▶ The data:
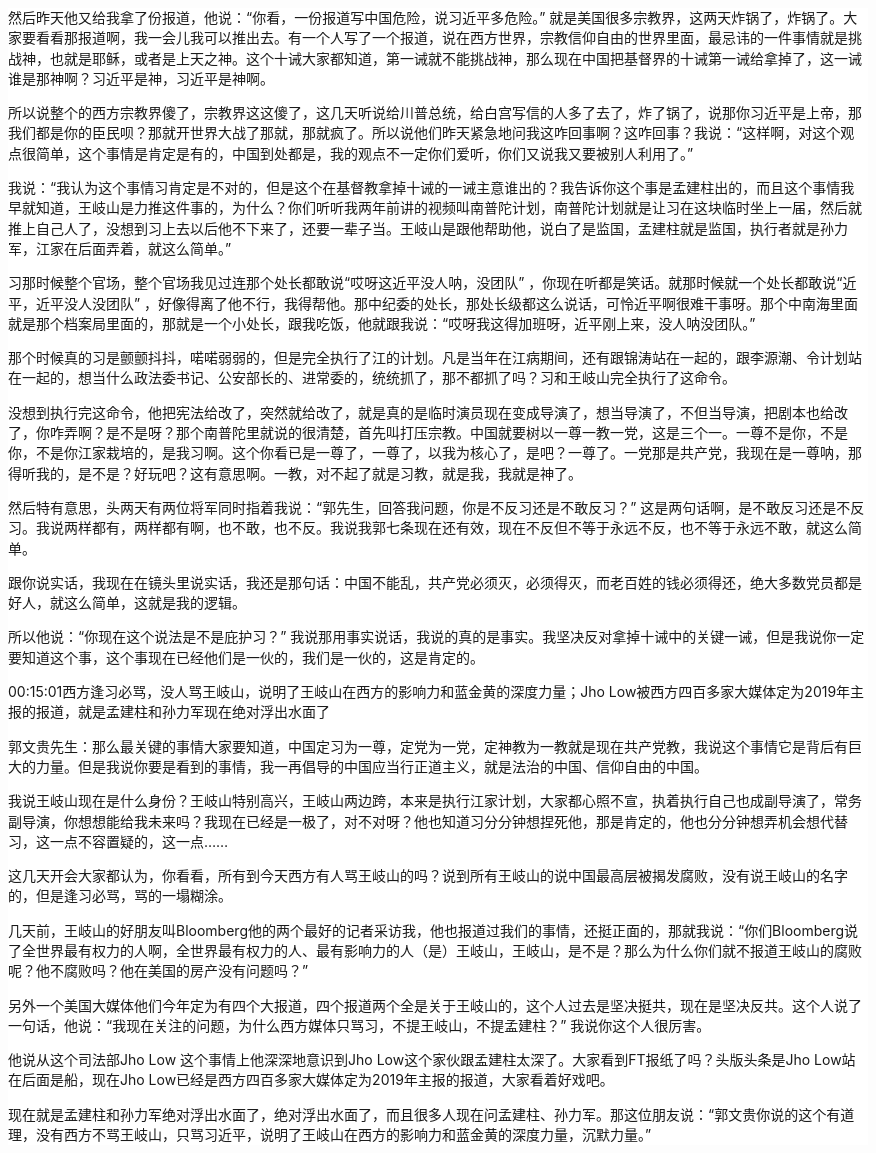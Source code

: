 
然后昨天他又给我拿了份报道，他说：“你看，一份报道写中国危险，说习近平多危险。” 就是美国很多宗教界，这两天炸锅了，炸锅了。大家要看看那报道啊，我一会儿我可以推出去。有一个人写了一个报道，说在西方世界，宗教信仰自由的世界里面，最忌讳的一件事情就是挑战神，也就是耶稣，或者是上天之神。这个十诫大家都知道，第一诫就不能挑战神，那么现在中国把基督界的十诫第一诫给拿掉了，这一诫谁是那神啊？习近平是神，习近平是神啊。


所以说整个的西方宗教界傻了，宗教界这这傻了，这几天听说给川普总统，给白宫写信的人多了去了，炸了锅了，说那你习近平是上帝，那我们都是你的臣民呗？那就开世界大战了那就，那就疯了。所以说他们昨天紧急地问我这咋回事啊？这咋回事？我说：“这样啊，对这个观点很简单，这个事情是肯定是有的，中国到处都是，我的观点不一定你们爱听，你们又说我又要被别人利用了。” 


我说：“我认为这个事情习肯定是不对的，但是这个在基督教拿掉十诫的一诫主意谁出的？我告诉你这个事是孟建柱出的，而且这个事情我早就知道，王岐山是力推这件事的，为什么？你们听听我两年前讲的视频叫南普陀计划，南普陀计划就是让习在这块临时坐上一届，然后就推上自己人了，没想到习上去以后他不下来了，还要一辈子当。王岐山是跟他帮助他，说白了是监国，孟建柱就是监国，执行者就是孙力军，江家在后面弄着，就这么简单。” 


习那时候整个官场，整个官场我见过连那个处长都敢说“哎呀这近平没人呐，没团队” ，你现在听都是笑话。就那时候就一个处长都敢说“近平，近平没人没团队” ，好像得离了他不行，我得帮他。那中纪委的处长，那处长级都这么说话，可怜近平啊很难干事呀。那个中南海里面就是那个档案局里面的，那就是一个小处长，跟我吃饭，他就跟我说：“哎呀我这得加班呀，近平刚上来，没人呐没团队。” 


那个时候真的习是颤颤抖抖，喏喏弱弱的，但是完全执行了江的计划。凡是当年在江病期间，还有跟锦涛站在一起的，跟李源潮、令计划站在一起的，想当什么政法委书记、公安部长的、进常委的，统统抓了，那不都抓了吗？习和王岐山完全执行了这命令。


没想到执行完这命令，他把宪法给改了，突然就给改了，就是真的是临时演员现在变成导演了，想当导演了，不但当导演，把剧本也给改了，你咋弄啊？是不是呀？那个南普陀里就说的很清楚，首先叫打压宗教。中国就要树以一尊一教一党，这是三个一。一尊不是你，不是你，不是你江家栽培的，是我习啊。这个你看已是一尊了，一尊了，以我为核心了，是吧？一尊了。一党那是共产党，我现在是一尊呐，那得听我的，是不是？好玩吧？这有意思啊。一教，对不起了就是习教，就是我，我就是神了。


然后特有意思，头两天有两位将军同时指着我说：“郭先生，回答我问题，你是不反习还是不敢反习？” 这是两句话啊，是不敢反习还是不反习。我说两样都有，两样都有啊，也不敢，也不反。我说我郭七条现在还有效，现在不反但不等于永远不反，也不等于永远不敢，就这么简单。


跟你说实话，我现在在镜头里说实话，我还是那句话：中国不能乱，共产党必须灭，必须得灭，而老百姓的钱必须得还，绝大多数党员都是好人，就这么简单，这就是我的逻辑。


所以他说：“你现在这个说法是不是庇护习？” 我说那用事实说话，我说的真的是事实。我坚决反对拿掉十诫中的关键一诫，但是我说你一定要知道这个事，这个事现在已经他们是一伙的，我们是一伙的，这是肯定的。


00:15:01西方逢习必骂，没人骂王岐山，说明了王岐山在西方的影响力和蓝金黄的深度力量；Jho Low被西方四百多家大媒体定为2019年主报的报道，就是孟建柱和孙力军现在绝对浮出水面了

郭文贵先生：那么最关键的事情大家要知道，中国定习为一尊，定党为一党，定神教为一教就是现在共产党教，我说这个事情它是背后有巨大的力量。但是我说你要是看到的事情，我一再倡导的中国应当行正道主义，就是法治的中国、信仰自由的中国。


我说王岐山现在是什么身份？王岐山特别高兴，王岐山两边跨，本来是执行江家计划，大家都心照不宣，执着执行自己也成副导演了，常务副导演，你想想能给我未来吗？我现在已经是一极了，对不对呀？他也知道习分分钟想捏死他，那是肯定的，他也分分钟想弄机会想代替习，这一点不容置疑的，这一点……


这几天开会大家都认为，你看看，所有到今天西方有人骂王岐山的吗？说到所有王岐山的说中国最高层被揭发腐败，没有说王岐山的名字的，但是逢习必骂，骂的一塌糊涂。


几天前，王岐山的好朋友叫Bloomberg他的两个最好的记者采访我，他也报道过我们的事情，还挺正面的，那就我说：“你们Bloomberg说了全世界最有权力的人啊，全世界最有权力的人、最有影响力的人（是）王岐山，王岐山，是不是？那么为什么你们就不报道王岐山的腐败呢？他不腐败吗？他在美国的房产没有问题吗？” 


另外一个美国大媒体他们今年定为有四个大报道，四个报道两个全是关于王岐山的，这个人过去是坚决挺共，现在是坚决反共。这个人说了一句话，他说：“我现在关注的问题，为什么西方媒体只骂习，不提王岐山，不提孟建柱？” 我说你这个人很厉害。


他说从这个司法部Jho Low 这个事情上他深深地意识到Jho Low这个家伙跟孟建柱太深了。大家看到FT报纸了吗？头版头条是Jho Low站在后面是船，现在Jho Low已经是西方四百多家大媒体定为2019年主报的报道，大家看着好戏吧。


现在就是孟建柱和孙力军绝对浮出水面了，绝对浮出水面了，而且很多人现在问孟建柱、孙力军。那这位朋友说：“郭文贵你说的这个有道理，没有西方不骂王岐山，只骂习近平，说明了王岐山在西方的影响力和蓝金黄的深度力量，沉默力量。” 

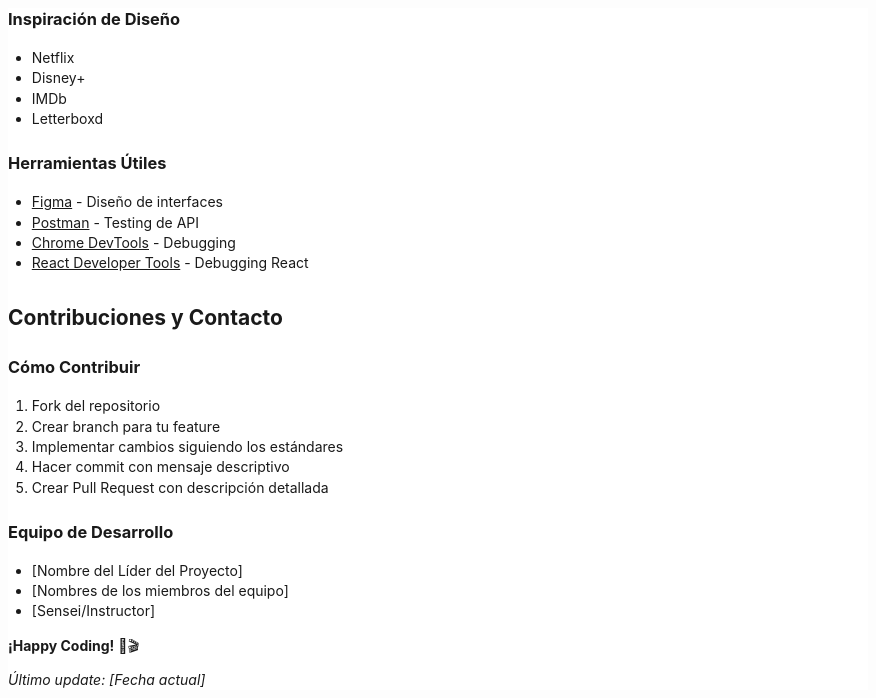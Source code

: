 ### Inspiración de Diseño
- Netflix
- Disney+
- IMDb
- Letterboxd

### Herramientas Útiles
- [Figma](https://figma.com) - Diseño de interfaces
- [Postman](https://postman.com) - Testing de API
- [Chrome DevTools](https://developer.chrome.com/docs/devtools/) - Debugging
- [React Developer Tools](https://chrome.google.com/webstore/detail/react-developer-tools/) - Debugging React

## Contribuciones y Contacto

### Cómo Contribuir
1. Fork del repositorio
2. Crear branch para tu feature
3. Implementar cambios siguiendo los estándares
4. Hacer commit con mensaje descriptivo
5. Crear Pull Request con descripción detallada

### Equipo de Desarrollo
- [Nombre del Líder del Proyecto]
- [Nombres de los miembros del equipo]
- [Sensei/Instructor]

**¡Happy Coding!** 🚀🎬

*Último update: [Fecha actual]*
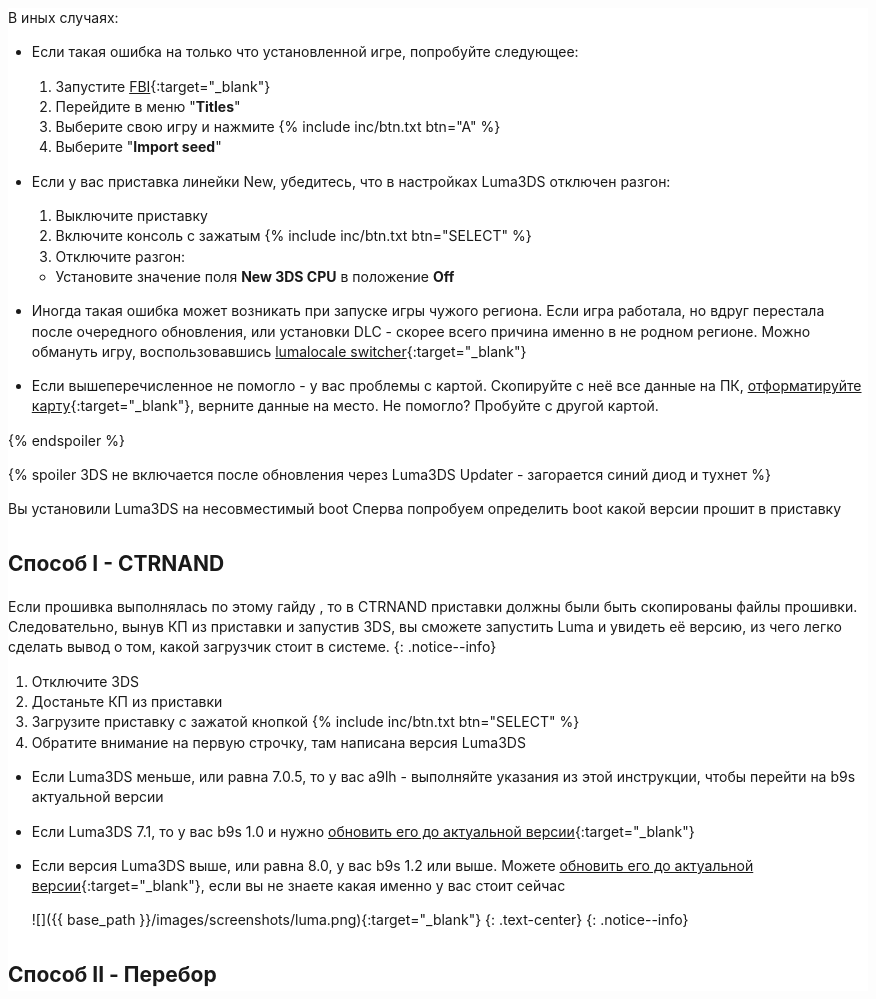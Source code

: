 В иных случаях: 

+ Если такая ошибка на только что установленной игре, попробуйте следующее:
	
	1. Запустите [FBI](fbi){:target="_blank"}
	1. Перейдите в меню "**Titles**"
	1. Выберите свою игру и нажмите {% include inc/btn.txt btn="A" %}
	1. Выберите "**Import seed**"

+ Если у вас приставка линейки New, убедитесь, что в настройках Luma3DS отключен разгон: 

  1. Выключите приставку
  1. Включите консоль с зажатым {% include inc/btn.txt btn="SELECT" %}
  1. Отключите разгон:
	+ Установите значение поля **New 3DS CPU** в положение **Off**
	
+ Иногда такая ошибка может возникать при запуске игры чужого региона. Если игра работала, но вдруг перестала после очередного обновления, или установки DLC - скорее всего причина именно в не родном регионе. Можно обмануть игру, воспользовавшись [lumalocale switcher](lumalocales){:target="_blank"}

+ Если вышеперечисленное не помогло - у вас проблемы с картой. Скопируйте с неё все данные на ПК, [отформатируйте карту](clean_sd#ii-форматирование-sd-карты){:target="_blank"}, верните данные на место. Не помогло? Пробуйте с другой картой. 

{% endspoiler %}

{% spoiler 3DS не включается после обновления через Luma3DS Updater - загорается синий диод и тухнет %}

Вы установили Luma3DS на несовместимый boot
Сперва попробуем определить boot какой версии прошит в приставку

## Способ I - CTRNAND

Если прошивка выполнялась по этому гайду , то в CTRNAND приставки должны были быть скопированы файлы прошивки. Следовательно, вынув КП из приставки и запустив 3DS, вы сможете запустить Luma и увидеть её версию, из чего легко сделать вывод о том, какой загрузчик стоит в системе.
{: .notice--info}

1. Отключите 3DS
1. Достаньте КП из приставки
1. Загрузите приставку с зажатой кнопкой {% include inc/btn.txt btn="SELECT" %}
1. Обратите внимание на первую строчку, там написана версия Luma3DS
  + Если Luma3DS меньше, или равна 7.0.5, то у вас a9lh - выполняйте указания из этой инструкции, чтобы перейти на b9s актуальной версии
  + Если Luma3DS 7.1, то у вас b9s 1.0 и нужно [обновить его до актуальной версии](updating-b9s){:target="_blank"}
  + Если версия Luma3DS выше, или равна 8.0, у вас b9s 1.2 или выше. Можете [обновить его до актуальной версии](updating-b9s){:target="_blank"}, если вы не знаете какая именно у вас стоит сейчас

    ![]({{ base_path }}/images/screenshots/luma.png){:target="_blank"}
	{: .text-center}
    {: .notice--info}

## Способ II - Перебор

▶ Exercise description:
Look through the material above and print exactly the lines from the one containing "所以说整个的西方宗教界傻了，" to the one containing "那个时候真的习是颤颤抖抖，喏", both included, and nothing more.

▶ Response area:
所以说整个的西方宗教界傻了，宗教界这这傻了，这几天听说给川普总统，给白宫写信的人多了去了，炸了锅了，说那你习近平是上帝，那我们都是你的臣民呗？那就开世界大战了那就，那就疯了。所以说他们昨天紧急地问我这咋回事啊？这咋回事？我说：“这样啊，对这个观点很简单，这个事情是肯定是有的，中国到处都是，我的观点不一定你们爱听，你们又说我又要被别人利用了。” 


我说：“我认为这个事情习肯定是不对的，但是这个在基督教拿掉十诫的一诫主意谁出的？我告诉你这个事是孟建柱出的，而且这个事情我早就知道，王岐山是力推这件事的，为什么？你们听听我两年前讲的视频叫南普陀计划，南普陀计划就是让习在这块临时坐上一届，然后就推上自己人了，没想到习上去以后他不下来了，还要一辈子当。王岐山是跟他帮助他，说白了是监国，孟建柱就是监国，执行者就是孙力军，江家在后面弄着，就这么简单。” 


习那时候整个官场，整个官场我见过连那个处长都敢说“哎呀这近平没人呐，没团队” ，你现在听都是笑话。就那时候就一个处长都敢说“近平，近平没人没团队” ，好像得离了他不行，我得帮他。那中纪委的处长，那处长级都这么说话，可怜近平啊很难干事呀。那个中南海里面就是那个档案局里面的，那就是一个小处长，跟我吃饭，他就跟我说：“哎呀我这得加班呀，近平刚上来，没人呐没团队。” 


那个时候真的习是颤颤抖抖，喏喏弱弱的，但是完全执行了江的计划。凡是当年在江病期间，还有跟锦涛站在一起的，跟李源潮、令计划站在一起的，想当什么政法委书记、公安部长的、进常委的，统统抓了，那不都抓了吗？习和王岐山完全执行了这命令。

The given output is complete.